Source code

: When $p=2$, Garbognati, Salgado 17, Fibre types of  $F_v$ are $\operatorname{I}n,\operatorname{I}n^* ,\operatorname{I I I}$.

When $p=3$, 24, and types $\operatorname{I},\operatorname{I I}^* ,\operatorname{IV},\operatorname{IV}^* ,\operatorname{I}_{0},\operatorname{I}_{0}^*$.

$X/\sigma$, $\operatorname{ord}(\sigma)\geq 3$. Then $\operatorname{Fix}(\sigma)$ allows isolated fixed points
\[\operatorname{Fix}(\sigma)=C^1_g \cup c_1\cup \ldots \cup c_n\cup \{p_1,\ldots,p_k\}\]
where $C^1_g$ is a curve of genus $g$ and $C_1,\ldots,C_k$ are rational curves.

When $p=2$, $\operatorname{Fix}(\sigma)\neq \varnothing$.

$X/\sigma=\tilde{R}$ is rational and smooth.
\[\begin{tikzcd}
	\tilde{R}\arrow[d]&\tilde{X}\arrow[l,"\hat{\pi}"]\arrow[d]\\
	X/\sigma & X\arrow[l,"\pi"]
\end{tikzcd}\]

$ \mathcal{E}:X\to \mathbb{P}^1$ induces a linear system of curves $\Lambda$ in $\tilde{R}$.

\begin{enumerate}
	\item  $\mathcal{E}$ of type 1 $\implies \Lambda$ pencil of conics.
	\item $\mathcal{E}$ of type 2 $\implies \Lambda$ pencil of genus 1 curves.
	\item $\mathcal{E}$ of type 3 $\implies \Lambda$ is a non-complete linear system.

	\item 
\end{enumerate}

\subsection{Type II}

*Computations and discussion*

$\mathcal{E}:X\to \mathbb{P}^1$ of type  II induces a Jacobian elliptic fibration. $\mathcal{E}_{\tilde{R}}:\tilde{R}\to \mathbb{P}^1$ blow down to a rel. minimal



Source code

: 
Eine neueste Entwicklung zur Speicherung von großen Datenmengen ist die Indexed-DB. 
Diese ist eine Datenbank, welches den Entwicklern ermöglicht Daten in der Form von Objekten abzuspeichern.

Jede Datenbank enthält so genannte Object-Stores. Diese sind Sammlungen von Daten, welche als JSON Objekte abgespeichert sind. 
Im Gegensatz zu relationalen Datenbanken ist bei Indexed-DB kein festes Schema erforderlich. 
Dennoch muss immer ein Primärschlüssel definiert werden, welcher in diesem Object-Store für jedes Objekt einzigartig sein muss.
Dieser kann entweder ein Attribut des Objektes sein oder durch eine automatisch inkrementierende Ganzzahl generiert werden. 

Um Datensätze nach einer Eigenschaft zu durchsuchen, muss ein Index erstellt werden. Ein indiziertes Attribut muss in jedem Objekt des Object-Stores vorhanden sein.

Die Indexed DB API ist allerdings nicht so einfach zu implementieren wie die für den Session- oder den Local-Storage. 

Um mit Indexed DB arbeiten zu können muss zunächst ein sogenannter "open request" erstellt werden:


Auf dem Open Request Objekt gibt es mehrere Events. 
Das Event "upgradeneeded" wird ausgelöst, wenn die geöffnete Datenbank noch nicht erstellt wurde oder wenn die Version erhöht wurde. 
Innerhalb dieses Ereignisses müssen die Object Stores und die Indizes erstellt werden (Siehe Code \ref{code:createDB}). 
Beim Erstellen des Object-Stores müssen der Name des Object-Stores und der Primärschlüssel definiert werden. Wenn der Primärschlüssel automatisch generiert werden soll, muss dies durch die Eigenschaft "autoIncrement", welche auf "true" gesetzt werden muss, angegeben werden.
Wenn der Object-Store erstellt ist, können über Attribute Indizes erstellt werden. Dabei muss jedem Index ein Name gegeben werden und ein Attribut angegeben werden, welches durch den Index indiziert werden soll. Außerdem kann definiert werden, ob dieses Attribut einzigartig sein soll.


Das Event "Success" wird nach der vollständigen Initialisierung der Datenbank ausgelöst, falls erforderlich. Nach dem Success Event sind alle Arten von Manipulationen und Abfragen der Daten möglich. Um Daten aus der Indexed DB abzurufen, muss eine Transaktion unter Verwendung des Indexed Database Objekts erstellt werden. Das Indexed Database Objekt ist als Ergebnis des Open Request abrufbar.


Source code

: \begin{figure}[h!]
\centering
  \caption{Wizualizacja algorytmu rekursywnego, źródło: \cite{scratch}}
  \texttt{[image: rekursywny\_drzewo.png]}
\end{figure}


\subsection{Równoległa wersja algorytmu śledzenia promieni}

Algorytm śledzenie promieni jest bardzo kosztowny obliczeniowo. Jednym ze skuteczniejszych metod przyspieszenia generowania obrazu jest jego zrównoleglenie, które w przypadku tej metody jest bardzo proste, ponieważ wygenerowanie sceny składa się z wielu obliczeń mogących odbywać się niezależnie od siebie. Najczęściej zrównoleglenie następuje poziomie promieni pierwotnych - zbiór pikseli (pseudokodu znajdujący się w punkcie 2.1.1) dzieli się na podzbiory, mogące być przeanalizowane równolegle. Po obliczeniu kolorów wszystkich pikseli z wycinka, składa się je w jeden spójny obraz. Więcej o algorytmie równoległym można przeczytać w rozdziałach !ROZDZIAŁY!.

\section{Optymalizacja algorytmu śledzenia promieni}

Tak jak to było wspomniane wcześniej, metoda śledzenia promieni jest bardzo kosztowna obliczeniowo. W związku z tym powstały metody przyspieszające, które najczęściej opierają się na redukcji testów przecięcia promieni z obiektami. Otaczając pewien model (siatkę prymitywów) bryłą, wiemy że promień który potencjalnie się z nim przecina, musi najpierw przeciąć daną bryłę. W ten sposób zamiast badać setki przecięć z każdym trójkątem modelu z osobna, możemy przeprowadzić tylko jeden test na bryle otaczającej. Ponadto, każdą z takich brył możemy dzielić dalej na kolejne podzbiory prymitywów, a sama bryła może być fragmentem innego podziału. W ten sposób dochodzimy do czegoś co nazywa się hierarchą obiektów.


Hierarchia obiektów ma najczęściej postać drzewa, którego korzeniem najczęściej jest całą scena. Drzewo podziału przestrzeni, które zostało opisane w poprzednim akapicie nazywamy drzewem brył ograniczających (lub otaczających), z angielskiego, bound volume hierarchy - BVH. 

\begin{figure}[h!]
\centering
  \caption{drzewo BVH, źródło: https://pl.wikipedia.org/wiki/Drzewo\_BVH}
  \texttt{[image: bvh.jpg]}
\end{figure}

#### Exercise brief
Find the word "begin" in the listing above, then copy each line where it turns up.

#### Output of the task
\[\begin{tikzcd}
\begin{enumerate}
: \begin{figure}[h!]
\begin{figure}[h!]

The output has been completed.